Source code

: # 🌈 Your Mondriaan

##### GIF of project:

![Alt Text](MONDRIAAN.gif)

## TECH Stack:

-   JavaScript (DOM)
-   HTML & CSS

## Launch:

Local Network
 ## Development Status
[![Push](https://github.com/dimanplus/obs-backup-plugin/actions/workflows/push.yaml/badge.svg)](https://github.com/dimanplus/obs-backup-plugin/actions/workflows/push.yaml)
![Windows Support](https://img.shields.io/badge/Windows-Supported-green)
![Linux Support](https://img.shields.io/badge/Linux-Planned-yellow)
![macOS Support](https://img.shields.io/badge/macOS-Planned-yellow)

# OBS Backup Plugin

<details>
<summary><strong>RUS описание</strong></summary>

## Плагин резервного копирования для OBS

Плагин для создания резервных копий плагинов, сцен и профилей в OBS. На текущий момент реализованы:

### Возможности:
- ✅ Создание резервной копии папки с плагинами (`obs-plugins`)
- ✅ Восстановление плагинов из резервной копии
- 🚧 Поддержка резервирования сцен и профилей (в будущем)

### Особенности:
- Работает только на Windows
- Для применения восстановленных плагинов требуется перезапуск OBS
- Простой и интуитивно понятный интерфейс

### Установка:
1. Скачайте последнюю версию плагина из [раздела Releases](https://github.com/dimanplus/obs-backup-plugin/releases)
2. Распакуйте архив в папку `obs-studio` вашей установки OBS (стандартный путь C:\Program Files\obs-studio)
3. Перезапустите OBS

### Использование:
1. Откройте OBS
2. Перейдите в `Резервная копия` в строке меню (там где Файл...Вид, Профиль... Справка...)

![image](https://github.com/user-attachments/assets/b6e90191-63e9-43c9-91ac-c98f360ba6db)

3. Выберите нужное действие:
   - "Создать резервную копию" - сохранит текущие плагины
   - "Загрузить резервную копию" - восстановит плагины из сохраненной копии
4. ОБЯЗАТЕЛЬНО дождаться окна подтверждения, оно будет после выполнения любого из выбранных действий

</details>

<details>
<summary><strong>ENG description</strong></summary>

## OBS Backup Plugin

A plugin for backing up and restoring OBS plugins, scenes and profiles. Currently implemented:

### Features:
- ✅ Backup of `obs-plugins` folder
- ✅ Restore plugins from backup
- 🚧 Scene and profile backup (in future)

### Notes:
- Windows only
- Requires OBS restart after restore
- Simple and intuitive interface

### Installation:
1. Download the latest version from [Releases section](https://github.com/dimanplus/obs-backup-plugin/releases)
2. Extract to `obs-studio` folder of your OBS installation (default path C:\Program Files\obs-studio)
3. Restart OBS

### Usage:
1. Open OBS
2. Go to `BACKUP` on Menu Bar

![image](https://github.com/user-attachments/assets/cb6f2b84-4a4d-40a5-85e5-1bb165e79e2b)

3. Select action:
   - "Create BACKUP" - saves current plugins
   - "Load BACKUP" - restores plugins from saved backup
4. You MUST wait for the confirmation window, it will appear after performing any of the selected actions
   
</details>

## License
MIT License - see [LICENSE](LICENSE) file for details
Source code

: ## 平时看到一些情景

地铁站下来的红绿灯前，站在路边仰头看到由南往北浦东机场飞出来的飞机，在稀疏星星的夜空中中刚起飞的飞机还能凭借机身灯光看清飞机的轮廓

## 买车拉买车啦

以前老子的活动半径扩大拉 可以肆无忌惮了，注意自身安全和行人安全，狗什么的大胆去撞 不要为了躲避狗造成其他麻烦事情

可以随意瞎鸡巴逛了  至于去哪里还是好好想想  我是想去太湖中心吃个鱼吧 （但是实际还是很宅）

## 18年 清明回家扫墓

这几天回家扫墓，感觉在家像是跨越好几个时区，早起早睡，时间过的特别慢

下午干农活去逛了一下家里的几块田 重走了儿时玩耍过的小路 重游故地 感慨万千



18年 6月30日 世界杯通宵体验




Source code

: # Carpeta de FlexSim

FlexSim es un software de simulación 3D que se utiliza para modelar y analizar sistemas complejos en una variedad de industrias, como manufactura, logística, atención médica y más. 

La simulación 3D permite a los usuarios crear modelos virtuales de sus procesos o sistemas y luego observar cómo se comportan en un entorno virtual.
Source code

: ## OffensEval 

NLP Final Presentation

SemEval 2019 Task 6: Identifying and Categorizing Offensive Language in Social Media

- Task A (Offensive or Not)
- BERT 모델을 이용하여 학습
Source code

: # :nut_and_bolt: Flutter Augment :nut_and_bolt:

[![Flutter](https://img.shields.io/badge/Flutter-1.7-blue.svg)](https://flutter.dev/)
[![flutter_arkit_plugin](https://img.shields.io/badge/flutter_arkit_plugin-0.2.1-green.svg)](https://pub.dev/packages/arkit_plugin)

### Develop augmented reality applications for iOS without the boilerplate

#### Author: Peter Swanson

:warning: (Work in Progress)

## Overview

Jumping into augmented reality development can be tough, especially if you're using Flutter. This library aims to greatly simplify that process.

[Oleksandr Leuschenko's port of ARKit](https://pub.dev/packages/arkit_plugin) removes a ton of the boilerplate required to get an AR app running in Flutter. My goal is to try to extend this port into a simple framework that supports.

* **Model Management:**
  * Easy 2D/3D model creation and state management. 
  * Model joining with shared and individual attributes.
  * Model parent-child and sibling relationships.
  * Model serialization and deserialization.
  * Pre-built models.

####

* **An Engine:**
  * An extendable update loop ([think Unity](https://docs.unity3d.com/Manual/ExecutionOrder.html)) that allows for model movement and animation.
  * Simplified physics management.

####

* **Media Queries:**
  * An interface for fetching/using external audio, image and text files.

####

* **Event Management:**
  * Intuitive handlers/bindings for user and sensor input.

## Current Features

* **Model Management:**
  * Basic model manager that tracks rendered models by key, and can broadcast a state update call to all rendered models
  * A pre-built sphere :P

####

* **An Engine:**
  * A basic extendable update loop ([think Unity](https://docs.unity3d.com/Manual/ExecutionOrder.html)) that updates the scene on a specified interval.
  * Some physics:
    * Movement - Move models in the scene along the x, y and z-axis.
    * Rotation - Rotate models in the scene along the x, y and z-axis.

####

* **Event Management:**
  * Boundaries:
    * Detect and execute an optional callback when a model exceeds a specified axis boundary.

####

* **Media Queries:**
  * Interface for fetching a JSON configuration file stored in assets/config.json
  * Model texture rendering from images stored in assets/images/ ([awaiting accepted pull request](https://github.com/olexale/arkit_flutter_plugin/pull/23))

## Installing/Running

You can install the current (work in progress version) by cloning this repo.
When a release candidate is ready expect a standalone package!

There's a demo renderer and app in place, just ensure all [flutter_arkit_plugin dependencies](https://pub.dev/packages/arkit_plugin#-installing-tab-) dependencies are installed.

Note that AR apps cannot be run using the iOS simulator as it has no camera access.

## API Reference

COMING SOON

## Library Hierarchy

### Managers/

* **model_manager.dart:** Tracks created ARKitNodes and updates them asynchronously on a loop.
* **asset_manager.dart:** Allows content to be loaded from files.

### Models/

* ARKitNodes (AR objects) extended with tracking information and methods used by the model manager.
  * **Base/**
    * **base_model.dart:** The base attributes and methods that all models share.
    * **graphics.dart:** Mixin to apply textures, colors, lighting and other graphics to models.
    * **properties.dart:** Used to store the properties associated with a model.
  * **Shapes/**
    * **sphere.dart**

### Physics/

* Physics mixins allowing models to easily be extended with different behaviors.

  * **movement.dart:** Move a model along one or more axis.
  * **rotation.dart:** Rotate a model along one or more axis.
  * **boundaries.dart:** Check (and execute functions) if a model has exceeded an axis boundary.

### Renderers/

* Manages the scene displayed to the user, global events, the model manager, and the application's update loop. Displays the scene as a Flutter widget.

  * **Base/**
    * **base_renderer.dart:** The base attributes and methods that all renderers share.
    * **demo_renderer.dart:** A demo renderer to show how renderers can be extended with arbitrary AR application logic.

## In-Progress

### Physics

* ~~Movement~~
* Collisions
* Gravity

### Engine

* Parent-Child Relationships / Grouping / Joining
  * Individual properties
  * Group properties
---
Problem description: In the listing above, locate the line containing "Move a model along one or more axis." and the line containing "### Renderers/", then transcribe both and every line between them verbatim.

Solution for this problem:
  * **movement.dart:** Move a model along one or more axis.
  * **rotation.dart:** Rotate a model along one or more axis.
  * **boundaries.dart:** Check (and execute functions) if a model has exceeded an axis boundary.

### Renderers/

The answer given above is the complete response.